Giuditta e Oloferne
Michelangelo fissa nel suo affresco il momento immediatamente successivo al culmine del dramma. Giuditta ha già ucciso Oloferne usando la sua stessa spada, lo ha decapitato, è uscita dalla tenda e ha deposto la testa del nemico in un vassoio che l’ancella porta sulla testa.
La vediamo mentre si accinge a ricoprire con un panno il macabro trofeo, che successivamente mostrerà alla gente di Betulia.
Diversi dettagli ci mostrano che sono trascorsi solo pochi attimi dal momento della decapitazione: la posizione del cadavere di Oloferne, gettato sul giaciglio con le membra scomposte e un braccio sollevato, che sembra ancora in preda alle convulsioni dell’agonia.
Inoltre la parte destra e sinistra della scena sono immerse nella penombra.

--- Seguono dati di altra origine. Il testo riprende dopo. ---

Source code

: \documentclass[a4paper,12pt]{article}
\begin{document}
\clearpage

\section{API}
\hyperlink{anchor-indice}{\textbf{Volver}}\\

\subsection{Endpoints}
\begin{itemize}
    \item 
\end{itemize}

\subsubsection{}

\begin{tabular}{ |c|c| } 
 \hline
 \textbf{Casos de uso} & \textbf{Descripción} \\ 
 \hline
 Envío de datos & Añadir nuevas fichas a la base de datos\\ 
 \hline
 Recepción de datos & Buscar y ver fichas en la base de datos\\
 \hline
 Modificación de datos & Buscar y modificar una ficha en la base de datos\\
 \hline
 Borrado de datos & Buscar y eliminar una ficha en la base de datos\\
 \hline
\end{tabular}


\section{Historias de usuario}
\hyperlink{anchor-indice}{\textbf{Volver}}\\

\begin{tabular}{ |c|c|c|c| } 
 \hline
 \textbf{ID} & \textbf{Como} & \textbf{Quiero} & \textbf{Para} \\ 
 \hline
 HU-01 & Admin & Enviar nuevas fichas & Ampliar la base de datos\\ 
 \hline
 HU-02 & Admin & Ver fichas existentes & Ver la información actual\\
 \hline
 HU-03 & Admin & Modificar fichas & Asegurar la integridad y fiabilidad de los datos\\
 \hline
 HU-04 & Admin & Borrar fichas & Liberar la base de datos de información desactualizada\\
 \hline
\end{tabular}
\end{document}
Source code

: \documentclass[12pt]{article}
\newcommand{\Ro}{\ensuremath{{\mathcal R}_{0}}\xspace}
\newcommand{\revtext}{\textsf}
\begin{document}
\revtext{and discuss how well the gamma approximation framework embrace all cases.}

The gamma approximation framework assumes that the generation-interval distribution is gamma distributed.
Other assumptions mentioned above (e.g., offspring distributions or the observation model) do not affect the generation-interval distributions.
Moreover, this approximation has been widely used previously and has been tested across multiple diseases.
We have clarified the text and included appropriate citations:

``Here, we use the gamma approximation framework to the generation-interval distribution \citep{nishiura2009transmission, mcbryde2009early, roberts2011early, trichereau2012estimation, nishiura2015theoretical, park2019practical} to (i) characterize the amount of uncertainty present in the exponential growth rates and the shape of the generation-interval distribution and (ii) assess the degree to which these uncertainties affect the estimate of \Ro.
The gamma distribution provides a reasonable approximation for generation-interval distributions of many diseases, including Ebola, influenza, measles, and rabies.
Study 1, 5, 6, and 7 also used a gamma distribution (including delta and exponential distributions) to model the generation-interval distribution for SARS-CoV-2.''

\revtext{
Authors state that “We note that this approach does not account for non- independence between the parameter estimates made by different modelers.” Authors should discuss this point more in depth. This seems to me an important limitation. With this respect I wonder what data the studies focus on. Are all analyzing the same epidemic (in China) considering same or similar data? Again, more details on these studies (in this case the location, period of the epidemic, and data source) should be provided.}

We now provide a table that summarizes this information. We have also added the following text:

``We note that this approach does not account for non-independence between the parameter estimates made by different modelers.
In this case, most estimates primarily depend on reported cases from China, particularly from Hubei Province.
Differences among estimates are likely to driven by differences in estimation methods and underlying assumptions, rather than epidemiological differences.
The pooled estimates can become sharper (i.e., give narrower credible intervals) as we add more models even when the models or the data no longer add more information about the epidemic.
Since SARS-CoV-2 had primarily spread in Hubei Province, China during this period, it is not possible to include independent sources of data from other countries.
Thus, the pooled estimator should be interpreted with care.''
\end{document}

Soltanto la figura di Giuditta, esattamente al centro, è in piena luce, una luce che sembra provenire dall’alto che simboleggia la grazia divina e fa risplendere il chiaro della veste, che è simbolo di purezza.
Particolare curioso: l’unico volto chiaramente visibile è quello del morto, Oloferne. Del soldato a sinistra, infatti, è impossibile distinguere la fisionomia, mentre il volto dell’ancella è seminascosto dal braccio piegato che regge il vassoio.
Il viso della protagonista assoluta ci è completamente invisibile, poiché Giuditta è posta quasi di spalle e volge il capo verso l’interno della tenda di Oloferne, forse attratta dagli ultimi, scomposti sussulti del cadavere.